## WHAT TO PRODUCE
Copy out every line of the data that follows, exactly.

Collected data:
# # #

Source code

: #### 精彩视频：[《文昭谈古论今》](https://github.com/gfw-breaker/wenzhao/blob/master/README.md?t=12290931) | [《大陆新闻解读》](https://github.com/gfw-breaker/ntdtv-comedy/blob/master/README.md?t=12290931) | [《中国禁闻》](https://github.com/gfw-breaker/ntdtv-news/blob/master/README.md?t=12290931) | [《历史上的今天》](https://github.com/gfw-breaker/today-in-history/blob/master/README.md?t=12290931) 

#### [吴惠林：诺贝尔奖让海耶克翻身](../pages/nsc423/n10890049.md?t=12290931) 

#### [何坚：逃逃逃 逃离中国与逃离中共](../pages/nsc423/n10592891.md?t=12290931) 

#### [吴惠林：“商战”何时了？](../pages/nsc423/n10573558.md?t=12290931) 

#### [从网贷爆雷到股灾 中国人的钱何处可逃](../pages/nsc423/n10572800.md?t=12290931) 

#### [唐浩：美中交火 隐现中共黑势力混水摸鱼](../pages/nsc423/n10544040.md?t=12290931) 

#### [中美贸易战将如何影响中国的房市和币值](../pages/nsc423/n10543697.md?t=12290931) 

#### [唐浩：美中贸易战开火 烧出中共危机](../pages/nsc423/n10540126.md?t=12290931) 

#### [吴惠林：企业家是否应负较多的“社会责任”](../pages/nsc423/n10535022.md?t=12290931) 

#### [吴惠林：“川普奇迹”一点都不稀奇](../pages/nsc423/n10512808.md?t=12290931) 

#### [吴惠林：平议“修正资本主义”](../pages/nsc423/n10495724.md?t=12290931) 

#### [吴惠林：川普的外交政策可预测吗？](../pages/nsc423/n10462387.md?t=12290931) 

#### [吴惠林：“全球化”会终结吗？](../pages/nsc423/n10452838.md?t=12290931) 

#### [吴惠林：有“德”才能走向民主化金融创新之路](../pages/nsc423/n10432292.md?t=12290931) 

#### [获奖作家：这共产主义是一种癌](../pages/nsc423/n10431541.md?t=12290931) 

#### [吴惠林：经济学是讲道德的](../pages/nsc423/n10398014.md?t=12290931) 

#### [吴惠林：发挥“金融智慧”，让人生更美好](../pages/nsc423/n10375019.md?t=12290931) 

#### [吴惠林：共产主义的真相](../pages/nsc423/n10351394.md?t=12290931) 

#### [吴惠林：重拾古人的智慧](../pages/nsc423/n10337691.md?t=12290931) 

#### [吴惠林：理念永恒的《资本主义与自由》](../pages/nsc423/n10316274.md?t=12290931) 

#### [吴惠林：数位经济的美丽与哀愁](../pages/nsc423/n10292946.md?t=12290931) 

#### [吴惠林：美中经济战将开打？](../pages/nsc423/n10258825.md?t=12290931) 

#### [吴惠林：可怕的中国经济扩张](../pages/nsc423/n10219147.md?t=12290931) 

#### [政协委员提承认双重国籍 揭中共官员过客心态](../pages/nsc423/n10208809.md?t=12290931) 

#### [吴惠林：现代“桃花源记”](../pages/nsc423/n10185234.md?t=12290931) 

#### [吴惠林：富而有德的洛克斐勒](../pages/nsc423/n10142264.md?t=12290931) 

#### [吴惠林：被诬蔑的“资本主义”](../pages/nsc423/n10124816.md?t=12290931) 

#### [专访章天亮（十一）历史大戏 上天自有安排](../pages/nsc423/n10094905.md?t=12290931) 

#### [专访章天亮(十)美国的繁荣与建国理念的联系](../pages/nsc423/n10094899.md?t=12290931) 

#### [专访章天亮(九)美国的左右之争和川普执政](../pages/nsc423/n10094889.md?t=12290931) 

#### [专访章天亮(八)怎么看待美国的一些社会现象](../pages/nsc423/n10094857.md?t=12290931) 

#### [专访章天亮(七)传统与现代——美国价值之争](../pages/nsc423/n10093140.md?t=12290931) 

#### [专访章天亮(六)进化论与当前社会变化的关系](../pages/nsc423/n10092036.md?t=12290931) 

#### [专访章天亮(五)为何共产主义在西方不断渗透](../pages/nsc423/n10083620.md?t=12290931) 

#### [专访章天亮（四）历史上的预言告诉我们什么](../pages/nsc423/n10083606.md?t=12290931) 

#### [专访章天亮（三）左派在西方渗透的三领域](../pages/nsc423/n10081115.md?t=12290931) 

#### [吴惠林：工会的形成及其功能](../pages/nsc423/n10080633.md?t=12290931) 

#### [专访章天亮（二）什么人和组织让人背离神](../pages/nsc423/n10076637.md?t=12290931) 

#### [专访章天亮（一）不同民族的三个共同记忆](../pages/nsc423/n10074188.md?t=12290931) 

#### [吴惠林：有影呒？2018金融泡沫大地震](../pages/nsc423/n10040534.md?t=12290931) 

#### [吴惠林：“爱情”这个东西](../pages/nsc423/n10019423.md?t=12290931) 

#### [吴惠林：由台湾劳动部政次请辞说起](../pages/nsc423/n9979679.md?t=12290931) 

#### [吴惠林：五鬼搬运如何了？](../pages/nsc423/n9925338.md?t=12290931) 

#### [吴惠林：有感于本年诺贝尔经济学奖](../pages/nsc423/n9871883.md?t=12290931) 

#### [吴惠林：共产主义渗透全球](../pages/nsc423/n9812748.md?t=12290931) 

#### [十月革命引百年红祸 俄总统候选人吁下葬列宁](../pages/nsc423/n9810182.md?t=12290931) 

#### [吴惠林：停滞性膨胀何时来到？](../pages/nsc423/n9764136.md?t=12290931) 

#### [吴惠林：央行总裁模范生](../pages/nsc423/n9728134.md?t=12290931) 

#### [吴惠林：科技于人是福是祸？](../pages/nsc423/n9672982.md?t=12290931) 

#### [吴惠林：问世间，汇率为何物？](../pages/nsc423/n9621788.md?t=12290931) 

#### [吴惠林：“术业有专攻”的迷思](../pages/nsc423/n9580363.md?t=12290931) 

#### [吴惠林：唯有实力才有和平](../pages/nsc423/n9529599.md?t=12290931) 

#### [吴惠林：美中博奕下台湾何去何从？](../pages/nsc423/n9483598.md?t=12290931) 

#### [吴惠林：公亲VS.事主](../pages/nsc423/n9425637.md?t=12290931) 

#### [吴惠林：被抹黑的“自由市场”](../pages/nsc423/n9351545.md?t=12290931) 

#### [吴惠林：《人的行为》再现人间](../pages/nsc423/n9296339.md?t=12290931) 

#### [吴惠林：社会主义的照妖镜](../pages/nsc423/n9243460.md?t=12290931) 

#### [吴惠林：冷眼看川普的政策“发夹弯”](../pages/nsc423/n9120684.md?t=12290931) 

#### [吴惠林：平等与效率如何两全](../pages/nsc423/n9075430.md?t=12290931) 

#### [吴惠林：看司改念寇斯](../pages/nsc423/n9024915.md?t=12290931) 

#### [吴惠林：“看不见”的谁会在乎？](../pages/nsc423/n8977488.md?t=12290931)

# # #

## RESULT OF THIS TASK
Source code

: #### 精彩视频：[《文昭谈古论今》](https://github.com/gfw-breaker/wenzhao/blob/master/README.md?t=12290931) | [《大陆新闻解读》](https://github.com/gfw-breaker/ntdtv-comedy/blob/master/README.md?t=12290931) | [《中国禁闻》](https://github.com/gfw-breaker/ntdtv-news/blob/master/README.md?t=12290931) | [《历史上的今天》](https://github.com/gfw-breaker/today-in-history/blob/master/README.md?t=12290931) 

#### [吴惠林：诺贝尔奖让海耶克翻身](../pages/nsc423/n10890049.md?t=12290931) 

#### [何坚：逃逃逃 逃离中国与逃离中共](../pages/nsc423/n10592891.md?t=12290931) 

#### [吴惠林：“商战”何时了？](../pages/nsc423/n10573558.md?t=12290931) 

#### [从网贷爆雷到股灾 中国人的钱何处可逃](../pages/nsc423/n10572800.md?t=12290931) 

#### [唐浩：美中交火 隐现中共黑势力混水摸鱼](../pages/nsc423/n10544040.md?t=12290931) 

#### [中美贸易战将如何影响中国的房市和币值](../pages/nsc423/n10543697.md?t=12290931) 

#### [唐浩：美中贸易战开火 烧出中共危机](../pages/nsc423/n10540126.md?t=12290931) 

#### [吴惠林：企业家是否应负较多的“社会责任”](../pages/nsc423/n10535022.md?t=12290931) 

#### [吴惠林：“川普奇迹”一点都不稀奇](../pages/nsc423/n10512808.md?t=12290931) 

#### [吴惠林：平议“修正资本主义”](../pages/nsc423/n10495724.md?t=12290931) 

#### [吴惠林：川普的外交政策可预测吗？](../pages/nsc423/n10462387.md?t=12290931) 

#### [吴惠林：“全球化”会终结吗？](../pages/nsc423/n10452838.md?t=12290931) 

#### [吴惠林：有“德”才能走向民主化金融创新之路](../pages/nsc423/n10432292.md?t=12290931) 

#### [获奖作家：这共产主义是一种癌](../pages/nsc423/n10431541.md?t=12290931) 

#### [吴惠林：经济学是讲道德的](../pages/nsc423/n10398014.md?t=12290931) 

#### [吴惠林：发挥“金融智慧”，让人生更美好](../pages/nsc423/n10375019.md?t=12290931) 

#### [吴惠林：共产主义的真相](../pages/nsc423/n10351394.md?t=12290931) 

#### [吴惠林：重拾古人的智慧](../pages/nsc423/n10337691.md?t=12290931) 

#### [吴惠林：理念永恒的《资本主义与自由》](../pages/nsc423/n10316274.md?t=12290931) 

#### [吴惠林：数位经济的美丽与哀愁](../pages/nsc423/n10292946.md?t=12290931) 

#### [吴惠林：美中经济战将开打？](../pages/nsc423/n10258825.md?t=12290931) 

#### [吴惠林：可怕的中国经济扩张](../pages/nsc423/n10219147.md?t=12290931) 

#### [政协委员提承认双重国籍 揭中共官员过客心态](../pages/nsc423/n10208809.md?t=12290931) 

#### [吴惠林：现代“桃花源记”](../pages/nsc423/n10185234.md?t=12290931) 

#### [吴惠林：富而有德的洛克斐勒](../pages/nsc423/n10142264.md?t=12290931) 

#### [吴惠林：被诬蔑的“资本主义”](../pages/nsc423/n10124816.md?t=12290931) 

#### [专访章天亮（十一）历史大戏 上天自有安排](../pages/nsc423/n10094905.md?t=12290931) 

#### [专访章天亮(十)美国的繁荣与建国理念的联系](../pages/nsc423/n10094899.md?t=12290931) 

#### [专访章天亮(九)美国的左右之争和川普执政](../pages/nsc423/n10094889.md?t=12290931) 

#### [专访章天亮(八)怎么看待美国的一些社会现象](../pages/nsc423/n10094857.md?t=12290931) 

#### [专访章天亮(七)传统与现代——美国价值之争](../pages/nsc423/n10093140.md?t=12290931) 

#### [专访章天亮(六)进化论与当前社会变化的关系](../pages/nsc423/n10092036.md?t=12290931) 

#### [专访章天亮(五)为何共产主义在西方不断渗透](../pages/nsc423/n10083620.md?t=12290931) 

#### [专访章天亮（四）历史上的预言告诉我们什么](../pages/nsc423/n10083606.md?t=12290931) 

#### [专访章天亮（三）左派在西方渗透的三领域](../pages/nsc423/n10081115.md?t=12290931) 

#### [吴惠林：工会的形成及其功能](../pages/nsc423/n10080633.md?t=12290931) 

#### [专访章天亮（二）什么人和组织让人背离神](../pages/nsc423/n10076637.md?t=12290931) 

#### [专访章天亮（一）不同民族的三个共同记忆](../pages/nsc423/n10074188.md?t=12290931) 

#### [吴惠林：有影呒？2018金融泡沫大地震](../pages/nsc423/n10040534.md?t=12290931) 

#### [吴惠林：“爱情”这个东西](../pages/nsc423/n10019423.md?t=12290931) 

#### [吴惠林：由台湾劳动部政次请辞说起](../pages/nsc423/n9979679.md?t=12290931) 

#### [吴惠林：五鬼搬运如何了？](../pages/nsc423/n9925338.md?t=12290931) 

#### [吴惠林：有感于本年诺贝尔经济学奖](../pages/nsc423/n9871883.md?t=12290931) 

#### [吴惠林：共产主义渗透全球](../pages/nsc423/n9812748.md?t=12290931) 

#### [十月革命引百年红祸 俄总统候选人吁下葬列宁](../pages/nsc423/n9810182.md?t=12290931) 

#### [吴惠林：停滞性膨胀何时来到？](../pages/nsc423/n9764136.md?t=12290931) 

#### [吴惠林：央行总裁模范生](../pages/nsc423/n9728134.md?t=12290931) 

#### [吴惠林：科技于人是福是祸？](../pages/nsc423/n9672982.md?t=12290931) 

#### [吴惠林：问世间，汇率为何物？](../pages/nsc423/n9621788.md?t=12290931) 

#### [吴惠林：“术业有专攻”的迷思](../pages/nsc423/n9580363.md?t=12290931) 

#### [吴惠林：唯有实力才有和平](../pages/nsc423/n9529599.md?t=12290931) 

#### [吴惠林：美中博奕下台湾何去何从？](../pages/nsc423/n9483598.md?t=12290931) 

#### [吴惠林：公亲VS.事主](../pages/nsc423/n9425637.md?t=12290931) 

#### [吴惠林：被抹黑的“自由市场”](../pages/nsc423/n9351545.md?t=12290931) 

#### [吴惠林：《人的行为》再现人间](../pages/nsc423/n9296339.md?t=12290931) 

#### [吴惠林：社会主义的照妖镜](../pages/nsc423/n9243460.md?t=12290931) 

#### [吴惠林：冷眼看川普的政策“发夹弯”](../pages/nsc423/n9120684.md?t=12290931) 

#### [吴惠林：平等与效率如何两全](../pages/nsc423/n9075430.md?t=12290931) 

#### [吴惠林：看司改念寇斯](../pages/nsc423/n9024915.md?t=12290931) 

#### [吴惠林：“看不见”的谁会在乎？](../pages/nsc423/n8977488.md?t=12290931)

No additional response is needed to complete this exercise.